In Early Bronze Age, the Argar culture developed, in southeast Iberia, a complex social organization, with intensive agricultural and livestock economy.
The cist of Herrerías (Cuevas del Almanzora, Almería), is a burial typical of the metal-working groups who inhabited southeast Iberian at Early Bronze. Inside this cist or box formed by 6 stone slabs, the pioneering archaeologist Luis Siret found a skeleton whose arms and legs had been folded against the left side, perhaps to make it easier to bind the corpse. The dead man's grave goods consisted of his weapons, as befitted men of certain social status, and pottery vessels which his relatives had filled with food offerings to ensure his survival.

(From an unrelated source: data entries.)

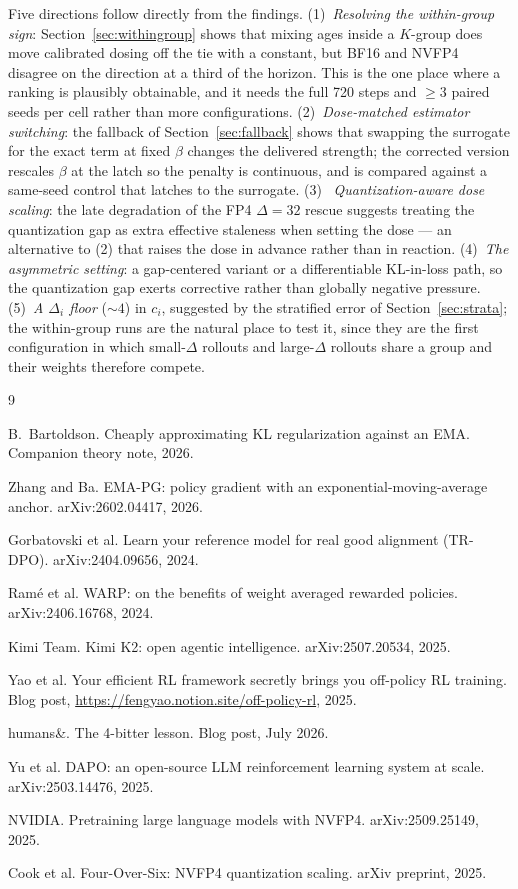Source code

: \documentclass[11pt]{amsart}
\begin{document}
Five directions follow directly from the findings. (1)~\emph{Resolving the
within-group sign}: Section~\ref{sec:withingroup} shows that mixing ages
inside a $K$-group does move calibrated dosing off the tie with a constant,
but BF16 and NVFP4 disagree on the direction at a third of the horizon. This
is the one place where a ranking is plausibly obtainable, and it needs the
full 720 steps and $\ge3$ paired seeds per cell rather than more
configurations. (2)~\emph{Dose-matched estimator switching}: the fallback of
Section~\ref{sec:fallback} shows that swapping the surrogate for the exact
term at fixed $\beta$ changes the delivered strength; the corrected version
rescales $\beta$ at the latch so the penalty is continuous, and is compared
against a same-seed control that latches to the surrogate. (3)~\emph{%
Quantization-aware dose scaling}: the late degradation of the FP4
$\Delta{=}32$ rescue suggests treating the quantization gap as extra
effective staleness when setting the dose --- an alternative to (2) that
raises the dose in advance rather than in reaction. (4)~\emph{The asymmetric
setting}: a gap-centered variant or a differentiable KL-in-loss path, so the
quantization gap exerts corrective rather than globally negative pressure.
(5)~\emph{A $\Delta_i$ floor} (${\sim}4$) in $c_i$, suggested by the
stratified error of Section~\ref{sec:strata}; the within-group runs are the
natural place to test it, since they are the first configuration in which
small-$\Delta$ rollouts and large-$\Delta$ rollouts share a group and their
weights therefore compete.

\begin{thebibliography}{9}\small

B.~Bartoldson.
Cheaply approximating KL regularization against an EMA.
Companion theory note, 2026.

Zhang and Ba.
EMA-PG: policy gradient with an exponential-moving-average anchor.
arXiv:2602.04417, 2026.

Gorbatovski et al.
Learn your reference model for real good alignment (TR-DPO).
arXiv:2404.09656, 2024.

Ram\'e et al.
WARP: on the benefits of weight averaged rewarded policies.
arXiv:2406.16768, 2024.

Kimi Team.
Kimi K2: open agentic intelligence.
arXiv:2507.20534, 2025.

Yao et al.
Your efficient RL framework secretly brings you off-policy RL training.
Blog post, \url{https://fengyao.notion.site/off-policy-rl}, 2025.

humans\&.
The 4-bitter lesson.
Blog post, July 2026.

Yu et al.
DAPO: an open-source LLM reinforcement learning system at scale.
arXiv:2503.14476, 2025.

NVIDIA.
Pretraining large language models with NVFP4.
arXiv:2509.25149, 2025.

Cook et al.
Four-Over-Six: NVFP4 quantization scaling.
arXiv preprint, 2025.

\end{thebibliography}
\end{document}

The most striking thing about this burial is that it was built, like all tombs in Argaric settlements, beneath the floor of a house. This was done to keep the dead ancestor close to the community of the living. However, not everyone was entitled to a burial, and those who were did not all have the same kind of grave goods or tomb. A comparative study of the tombs at Argaric settlements reveals significant differences. On one hand gender differences such as demonstrates the discovery of golden diadems, such as that of Caravaca de la Cruz, in the tombs of important women who used them as a symbol of ostentation of their power and social prestige. On the other hand, increasingly obvious signs of social inequality as positions of power became hereditary, a fact proved by the discovery of several children's tombs containing grave goods.